#### [Task statement]
Look for the word "FullName" in the entries and copy each line where it appears.

Extracted records
-- -- --

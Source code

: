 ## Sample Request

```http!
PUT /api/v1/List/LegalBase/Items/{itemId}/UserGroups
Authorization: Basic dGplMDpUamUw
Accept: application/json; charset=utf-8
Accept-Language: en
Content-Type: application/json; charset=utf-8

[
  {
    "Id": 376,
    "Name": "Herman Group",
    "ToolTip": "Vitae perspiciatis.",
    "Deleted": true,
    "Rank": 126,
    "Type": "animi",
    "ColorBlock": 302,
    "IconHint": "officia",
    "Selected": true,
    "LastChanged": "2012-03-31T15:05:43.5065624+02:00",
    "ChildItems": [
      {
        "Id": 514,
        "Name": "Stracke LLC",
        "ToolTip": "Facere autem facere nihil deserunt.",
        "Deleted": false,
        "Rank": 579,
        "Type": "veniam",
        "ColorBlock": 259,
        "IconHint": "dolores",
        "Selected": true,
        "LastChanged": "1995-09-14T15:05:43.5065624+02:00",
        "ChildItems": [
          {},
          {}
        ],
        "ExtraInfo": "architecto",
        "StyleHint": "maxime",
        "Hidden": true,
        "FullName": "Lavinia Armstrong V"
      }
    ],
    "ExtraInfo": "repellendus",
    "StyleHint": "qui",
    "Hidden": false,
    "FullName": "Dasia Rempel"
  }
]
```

-- -- --

#### [Response to the task]
        "FullName": "Lavinia Armstrong V"
    "FullName": "Dasia Rempel"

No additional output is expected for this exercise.